=== Begin Enclosure ===

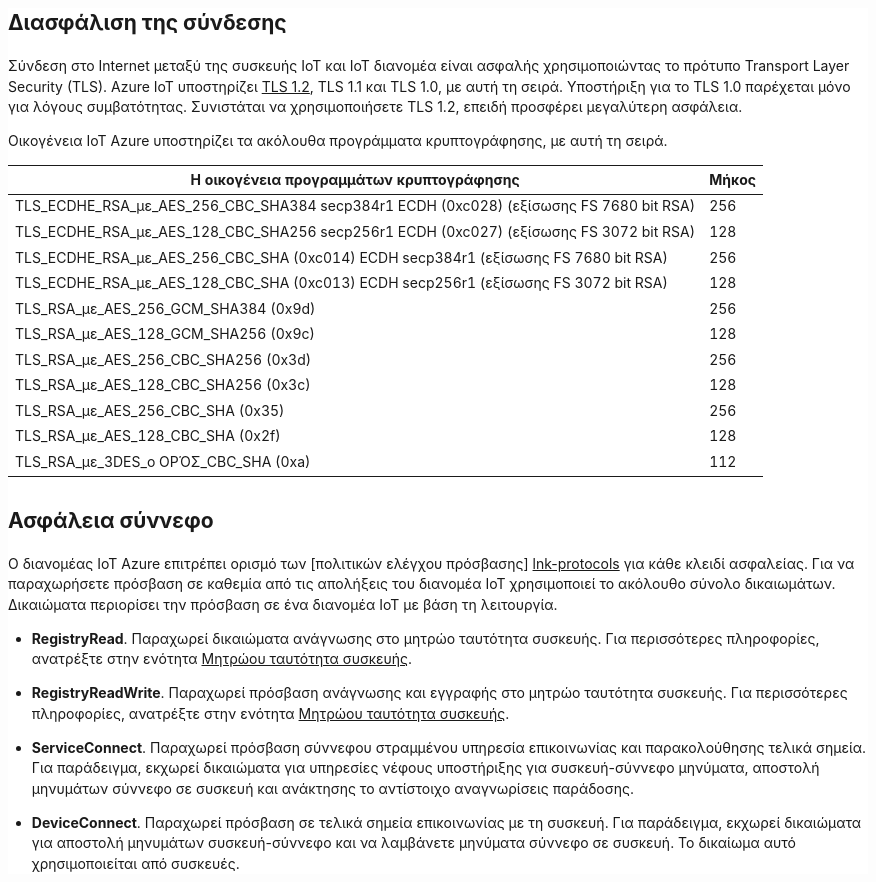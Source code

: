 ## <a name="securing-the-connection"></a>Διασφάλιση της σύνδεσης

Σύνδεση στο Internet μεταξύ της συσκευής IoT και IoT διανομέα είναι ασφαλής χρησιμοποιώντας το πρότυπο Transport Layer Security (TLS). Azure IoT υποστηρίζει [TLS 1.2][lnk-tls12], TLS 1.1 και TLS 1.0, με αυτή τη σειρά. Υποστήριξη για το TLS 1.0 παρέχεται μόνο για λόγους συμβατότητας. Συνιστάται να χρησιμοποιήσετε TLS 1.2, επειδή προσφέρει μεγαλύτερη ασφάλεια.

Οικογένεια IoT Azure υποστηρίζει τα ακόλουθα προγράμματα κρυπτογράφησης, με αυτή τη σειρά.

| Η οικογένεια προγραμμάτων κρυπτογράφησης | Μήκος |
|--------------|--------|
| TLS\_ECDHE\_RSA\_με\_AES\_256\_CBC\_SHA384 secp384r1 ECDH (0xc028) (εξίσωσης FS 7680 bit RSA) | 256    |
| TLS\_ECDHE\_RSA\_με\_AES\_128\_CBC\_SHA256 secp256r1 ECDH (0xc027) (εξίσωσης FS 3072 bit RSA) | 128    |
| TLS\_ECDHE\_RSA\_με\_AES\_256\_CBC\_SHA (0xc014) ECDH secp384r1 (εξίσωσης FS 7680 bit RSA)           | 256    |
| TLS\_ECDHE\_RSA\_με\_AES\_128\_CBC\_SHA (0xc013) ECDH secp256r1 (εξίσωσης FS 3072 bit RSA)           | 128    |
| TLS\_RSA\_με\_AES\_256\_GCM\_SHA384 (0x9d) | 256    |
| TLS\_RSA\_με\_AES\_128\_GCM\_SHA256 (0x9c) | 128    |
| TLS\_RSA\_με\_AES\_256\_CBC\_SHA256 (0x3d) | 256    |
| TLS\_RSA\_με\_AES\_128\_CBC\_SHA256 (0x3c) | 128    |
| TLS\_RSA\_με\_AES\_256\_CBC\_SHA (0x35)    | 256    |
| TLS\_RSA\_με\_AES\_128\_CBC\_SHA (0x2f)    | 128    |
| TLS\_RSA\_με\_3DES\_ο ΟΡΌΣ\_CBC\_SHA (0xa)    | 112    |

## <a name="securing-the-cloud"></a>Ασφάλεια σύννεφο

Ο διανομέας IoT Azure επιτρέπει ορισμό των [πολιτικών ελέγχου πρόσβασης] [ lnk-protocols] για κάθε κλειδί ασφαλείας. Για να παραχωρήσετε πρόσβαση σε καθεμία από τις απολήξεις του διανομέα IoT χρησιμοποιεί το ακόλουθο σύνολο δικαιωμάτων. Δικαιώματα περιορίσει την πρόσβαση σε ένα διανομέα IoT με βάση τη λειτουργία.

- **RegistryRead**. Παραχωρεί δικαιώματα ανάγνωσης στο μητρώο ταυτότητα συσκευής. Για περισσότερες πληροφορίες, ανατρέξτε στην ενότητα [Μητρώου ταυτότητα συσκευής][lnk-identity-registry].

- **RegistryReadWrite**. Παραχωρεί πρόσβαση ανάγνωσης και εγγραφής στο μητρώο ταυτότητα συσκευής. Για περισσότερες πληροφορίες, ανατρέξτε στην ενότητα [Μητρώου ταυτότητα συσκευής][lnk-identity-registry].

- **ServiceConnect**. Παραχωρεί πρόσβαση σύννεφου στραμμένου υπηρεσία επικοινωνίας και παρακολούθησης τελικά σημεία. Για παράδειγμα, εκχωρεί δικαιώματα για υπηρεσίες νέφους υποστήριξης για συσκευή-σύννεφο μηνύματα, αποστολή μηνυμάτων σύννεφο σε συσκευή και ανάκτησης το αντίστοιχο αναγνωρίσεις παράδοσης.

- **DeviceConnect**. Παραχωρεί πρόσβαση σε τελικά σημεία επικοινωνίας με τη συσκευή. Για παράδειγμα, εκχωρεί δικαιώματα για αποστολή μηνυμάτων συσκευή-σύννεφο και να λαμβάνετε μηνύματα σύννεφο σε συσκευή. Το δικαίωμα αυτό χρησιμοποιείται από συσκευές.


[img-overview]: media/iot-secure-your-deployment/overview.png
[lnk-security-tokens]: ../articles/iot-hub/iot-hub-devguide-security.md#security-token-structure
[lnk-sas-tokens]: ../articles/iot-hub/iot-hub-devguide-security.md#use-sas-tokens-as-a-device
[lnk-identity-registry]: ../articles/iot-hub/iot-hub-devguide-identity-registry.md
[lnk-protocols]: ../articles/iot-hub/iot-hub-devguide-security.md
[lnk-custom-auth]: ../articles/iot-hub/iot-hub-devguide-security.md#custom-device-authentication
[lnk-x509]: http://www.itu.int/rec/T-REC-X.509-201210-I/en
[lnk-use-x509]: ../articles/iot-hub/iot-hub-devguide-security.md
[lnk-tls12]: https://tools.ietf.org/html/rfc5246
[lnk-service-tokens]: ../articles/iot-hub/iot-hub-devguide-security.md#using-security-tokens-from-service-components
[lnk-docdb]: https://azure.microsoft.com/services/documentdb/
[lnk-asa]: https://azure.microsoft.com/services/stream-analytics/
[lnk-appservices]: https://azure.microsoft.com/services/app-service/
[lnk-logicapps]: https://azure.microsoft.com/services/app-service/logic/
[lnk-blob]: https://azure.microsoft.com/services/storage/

=== End Enclosure ===

A faithful, word-for-word copy of the records above, pictures left out, is the answer.

Source code

: ## <a name="securing-the-connection"></a>Διασφάλιση της σύνδεσης

Σύνδεση στο Internet μεταξύ της συσκευής IoT και IoT διανομέα είναι ασφαλής χρησιμοποιώντας το πρότυπο Transport Layer Security (TLS). Azure IoT υποστηρίζει [TLS 1.2][lnk-tls12], TLS 1.1 και TLS 1.0, με αυτή τη σειρά. Υποστήριξη για το TLS 1.0 παρέχεται μόνο για λόγους συμβατότητας. Συνιστάται να χρησιμοποιήσετε TLS 1.2, επειδή προσφέρει μεγαλύτερη ασφάλεια.

Οικογένεια IoT Azure υποστηρίζει τα ακόλουθα προγράμματα κρυπτογράφησης, με αυτή τη σειρά.

| Η οικογένεια προγραμμάτων κρυπτογράφησης | Μήκος |
|--------------|--------|
| TLS\_ECDHE\_RSA\_με\_AES\_256\_CBC\_SHA384 secp384r1 ECDH (0xc028) (εξίσωσης FS 7680 bit RSA) | 256    |
| TLS\_ECDHE\_RSA\_με\_AES\_128\_CBC\_SHA256 secp256r1 ECDH (0xc027) (εξίσωσης FS 3072 bit RSA) | 128    |
| TLS\_ECDHE\_RSA\_με\_AES\_256\_CBC\_SHA (0xc014) ECDH secp384r1 (εξίσωσης FS 7680 bit RSA)           | 256    |
| TLS\_ECDHE\_RSA\_με\_AES\_128\_CBC\_SHA (0xc013) ECDH secp256r1 (εξίσωσης FS 3072 bit RSA)           | 128    |
| TLS\_RSA\_με\_AES\_256\_GCM\_SHA384 (0x9d) | 256    |
| TLS\_RSA\_με\_AES\_128\_GCM\_SHA256 (0x9c) | 128    |
| TLS\_RSA\_με\_AES\_256\_CBC\_SHA256 (0x3d) | 256    |
| TLS\_RSA\_με\_AES\_128\_CBC\_SHA256 (0x3c) | 128    |
| TLS\_RSA\_με\_AES\_256\_CBC\_SHA (0x35)    | 256    |
| TLS\_RSA\_με\_AES\_128\_CBC\_SHA (0x2f)    | 128    |
| TLS\_RSA\_με\_3DES\_ο ΟΡΌΣ\_CBC\_SHA (0xa)    | 112    |

## <a name="securing-the-cloud"></a>Ασφάλεια σύννεφο

Ο διανομέας IoT Azure επιτρέπει ορισμό των [πολιτικών ελέγχου πρόσβασης] [ lnk-protocols] για κάθε κλειδί ασφαλείας. Για να παραχωρήσετε πρόσβαση σε καθεμία από τις απολήξεις του διανομέα IoT χρησιμοποιεί το ακόλουθο σύνολο δικαιωμάτων. Δικαιώματα περιορίσει την πρόσβαση σε ένα διανομέα IoT με βάση τη λειτουργία.

- **RegistryRead**. Παραχωρεί δικαιώματα ανάγνωσης στο μητρώο ταυτότητα συσκευής. Για περισσότερες πληροφορίες, ανατρέξτε στην ενότητα [Μητρώου ταυτότητα συσκευής][lnk-identity-registry].

- **RegistryReadWrite**. Παραχωρεί πρόσβαση ανάγνωσης και εγγραφής στο μητρώο ταυτότητα συσκευής. Για περισσότερες πληροφορίες, ανατρέξτε στην ενότητα [Μητρώου ταυτότητα συσκευής][lnk-identity-registry].

- **ServiceConnect**. Παραχωρεί πρόσβαση σύννεφου στραμμένου υπηρεσία επικοινωνίας και παρακολούθησης τελικά σημεία. Για παράδειγμα, εκχωρεί δικαιώματα για υπηρεσίες νέφους υποστήριξης για συσκευή-σύννεφο μηνύματα, αποστολή μηνυμάτων σύννεφο σε συσκευή και ανάκτησης το αντίστοιχο αναγνωρίσεις παράδοσης.

- **DeviceConnect**. Παραχωρεί πρόσβαση σε τελικά σημεία επικοινωνίας με τη συσκευή. Για παράδειγμα, εκχωρεί δικαιώματα για αποστολή μηνυμάτων συσκευή-σύννεφο και να λαμβάνετε μηνύματα σύννεφο σε συσκευή. Το δικαίωμα αυτό χρησιμοποιείται από συσκευές.


[img-overview]: media/iot-secure-your-deployment/overview.png
[lnk-security-tokens]: ../articles/iot-hub/iot-hub-devguide-security.md#security-token-structure
[lnk-sas-tokens]: ../articles/iot-hub/iot-hub-devguide-security.md#use-sas-tokens-as-a-device
[lnk-identity-registry]: ../articles/iot-hub/iot-hub-devguide-identity-registry.md
[lnk-protocols]: ../articles/iot-hub/iot-hub-devguide-security.md
[lnk-custom-auth]: ../articles/iot-hub/iot-hub-devguide-security.md#custom-device-authentication
[lnk-x509]: http://www.itu.int/rec/T-REC-X.509-201210-I/en
[lnk-use-x509]: ../articles/iot-hub/iot-hub-devguide-security.md
[lnk-tls12]: https://tools.ietf.org/html/rfc5246
[lnk-service-tokens]: ../articles/iot-hub/iot-hub-devguide-security.md#using-security-tokens-from-service-components
[lnk-docdb]: https://azure.microsoft.com/services/documentdb/
[lnk-asa]: https://azure.microsoft.com/services/stream-analytics/
[lnk-appservices]: https://azure.microsoft.com/services/app-service/
[lnk-logicapps]: https://azure.microsoft.com/services/app-service/logic/
[lnk-blob]: https://azure.microsoft.com/services/storage/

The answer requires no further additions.